[Opening MATERIAL PROVIDED section]

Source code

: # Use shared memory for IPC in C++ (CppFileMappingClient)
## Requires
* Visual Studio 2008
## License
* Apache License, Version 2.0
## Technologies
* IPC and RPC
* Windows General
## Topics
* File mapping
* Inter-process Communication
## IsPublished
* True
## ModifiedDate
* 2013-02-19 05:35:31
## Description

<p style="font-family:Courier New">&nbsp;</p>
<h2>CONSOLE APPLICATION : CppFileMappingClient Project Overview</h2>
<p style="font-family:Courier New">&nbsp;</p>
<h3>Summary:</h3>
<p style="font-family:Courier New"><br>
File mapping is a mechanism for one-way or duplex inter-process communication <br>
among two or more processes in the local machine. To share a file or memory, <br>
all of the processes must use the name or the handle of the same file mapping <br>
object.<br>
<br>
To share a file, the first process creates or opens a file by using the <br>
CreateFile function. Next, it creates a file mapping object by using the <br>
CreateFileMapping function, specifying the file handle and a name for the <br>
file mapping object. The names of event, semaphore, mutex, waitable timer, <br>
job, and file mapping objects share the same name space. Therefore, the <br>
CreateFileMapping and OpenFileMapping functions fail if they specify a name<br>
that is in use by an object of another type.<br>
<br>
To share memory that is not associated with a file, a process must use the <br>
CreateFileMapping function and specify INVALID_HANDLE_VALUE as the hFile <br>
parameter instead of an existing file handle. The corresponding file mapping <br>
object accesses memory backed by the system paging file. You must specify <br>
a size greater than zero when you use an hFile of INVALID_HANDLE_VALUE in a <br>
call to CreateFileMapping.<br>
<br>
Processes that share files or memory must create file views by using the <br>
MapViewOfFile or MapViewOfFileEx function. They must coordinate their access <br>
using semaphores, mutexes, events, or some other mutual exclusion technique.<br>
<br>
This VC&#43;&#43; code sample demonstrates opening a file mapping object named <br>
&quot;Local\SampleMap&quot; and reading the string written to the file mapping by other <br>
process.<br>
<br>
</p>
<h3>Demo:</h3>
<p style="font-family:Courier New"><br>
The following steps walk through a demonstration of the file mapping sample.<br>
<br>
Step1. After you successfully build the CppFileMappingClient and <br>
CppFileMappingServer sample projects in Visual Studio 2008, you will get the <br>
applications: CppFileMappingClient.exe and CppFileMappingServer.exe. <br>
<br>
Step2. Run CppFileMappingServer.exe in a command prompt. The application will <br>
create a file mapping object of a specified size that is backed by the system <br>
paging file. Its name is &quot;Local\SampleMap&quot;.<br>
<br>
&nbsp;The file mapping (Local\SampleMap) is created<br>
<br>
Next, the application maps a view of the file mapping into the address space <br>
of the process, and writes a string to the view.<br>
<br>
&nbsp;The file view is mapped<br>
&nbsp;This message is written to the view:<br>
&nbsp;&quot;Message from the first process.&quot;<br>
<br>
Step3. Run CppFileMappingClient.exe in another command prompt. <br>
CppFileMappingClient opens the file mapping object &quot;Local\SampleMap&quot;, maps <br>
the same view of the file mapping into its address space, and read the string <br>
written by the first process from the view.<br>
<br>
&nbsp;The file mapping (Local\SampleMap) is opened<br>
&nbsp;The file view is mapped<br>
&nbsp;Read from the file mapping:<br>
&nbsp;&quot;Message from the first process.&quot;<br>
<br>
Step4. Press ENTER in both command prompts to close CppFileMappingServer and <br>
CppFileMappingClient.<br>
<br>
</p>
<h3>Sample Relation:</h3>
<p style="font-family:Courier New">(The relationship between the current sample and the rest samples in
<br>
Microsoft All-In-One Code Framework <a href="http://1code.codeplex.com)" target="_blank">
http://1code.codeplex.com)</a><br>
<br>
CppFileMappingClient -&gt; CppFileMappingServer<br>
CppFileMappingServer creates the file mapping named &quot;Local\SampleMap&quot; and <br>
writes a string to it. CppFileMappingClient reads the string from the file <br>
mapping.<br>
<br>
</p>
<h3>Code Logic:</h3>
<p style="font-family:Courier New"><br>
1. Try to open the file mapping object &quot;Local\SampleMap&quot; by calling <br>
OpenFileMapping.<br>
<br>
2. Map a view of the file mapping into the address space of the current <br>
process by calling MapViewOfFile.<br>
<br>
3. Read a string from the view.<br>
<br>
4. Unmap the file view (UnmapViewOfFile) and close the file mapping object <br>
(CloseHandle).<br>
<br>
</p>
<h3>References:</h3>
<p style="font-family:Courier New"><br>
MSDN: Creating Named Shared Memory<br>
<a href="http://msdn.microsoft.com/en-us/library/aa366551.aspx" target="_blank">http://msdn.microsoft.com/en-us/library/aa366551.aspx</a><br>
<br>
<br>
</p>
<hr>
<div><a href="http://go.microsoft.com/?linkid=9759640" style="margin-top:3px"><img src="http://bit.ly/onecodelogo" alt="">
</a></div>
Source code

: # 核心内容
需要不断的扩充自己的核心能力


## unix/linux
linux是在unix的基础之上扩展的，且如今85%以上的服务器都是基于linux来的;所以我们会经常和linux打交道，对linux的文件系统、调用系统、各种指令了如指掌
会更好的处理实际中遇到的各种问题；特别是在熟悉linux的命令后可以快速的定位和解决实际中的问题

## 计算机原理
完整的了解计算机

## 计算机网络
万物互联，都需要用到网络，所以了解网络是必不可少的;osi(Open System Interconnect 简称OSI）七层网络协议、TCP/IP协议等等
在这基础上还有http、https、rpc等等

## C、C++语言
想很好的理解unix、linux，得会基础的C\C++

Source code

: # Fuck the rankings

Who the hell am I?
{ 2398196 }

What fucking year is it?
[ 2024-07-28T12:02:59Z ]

[Closing MATERIAL PROVIDED section]

- [WORK REQUIRED]
Starting at the line that contains "CppFileMappingClient -&gt; CppFileMappingServer<br>", copy each line through the last line of the listing, and copy nothing else.

- [EXERCISE RESULT]
CppFileMappingClient -&gt; CppFileMappingServer<br>
CppFileMappingServer creates the file mapping named &quot;Local\SampleMap&quot; and <br>
writes a string to it. CppFileMappingClient reads the string from the file <br>
mapping.<br>
<br>
</p>
<h3>Code Logic:</h3>
<p style="font-family:Courier New"><br>
1. Try to open the file mapping object &quot;Local\SampleMap&quot; by calling <br>
OpenFileMapping.<br>
<br>
2. Map a view of the file mapping into the address space of the current <br>
process by calling MapViewOfFile.<br>
<br>
3. Read a string from the view.<br>
<br>
4. Unmap the file view (UnmapViewOfFile) and close the file mapping object <br>
(CloseHandle).<br>
<br>
</p>
<h3>References:</h3>
<p style="font-family:Courier New"><br>
MSDN: Creating Named Shared Memory<br>
<a href="http://msdn.microsoft.com/en-us/library/aa366551.aspx" target="_blank">http://msdn.microsoft.com/en-us/library/aa366551.aspx</a><br>
<br>
<br>
</p>
<hr>
<div><a href="http://go.microsoft.com/?linkid=9759640" style="margin-top:3px"><img src="http://bit.ly/onecodelogo" alt="">
</a></div>
Source code

: # 核心内容
需要不断的扩充自己的核心能力


## unix/linux
linux是在unix的基础之上扩展的，且如今85%以上的服务器都是基于linux来的;所以我们会经常和linux打交道，对linux的文件系统、调用系统、各种指令了如指掌
会更好的处理实际中遇到的各种问题；特别是在熟悉linux的命令后可以快速的定位和解决实际中的问题

## 计算机原理
完整的了解计算机

## 计算机网络
万物互联，都需要用到网络，所以了解网络是必不可少的;osi(Open System Interconnect 简称OSI）七层网络协议、TCP/IP协议等等
在这基础上还有http、https、rpc等等

## C、C++语言
想很好的理解unix、linux，得会基础的C\C++

Source code

: # Fuck the rankings

Who the hell am I?
{ 2398196 }

What fucking year is it?
[ 2024-07-28T12:02:59Z ]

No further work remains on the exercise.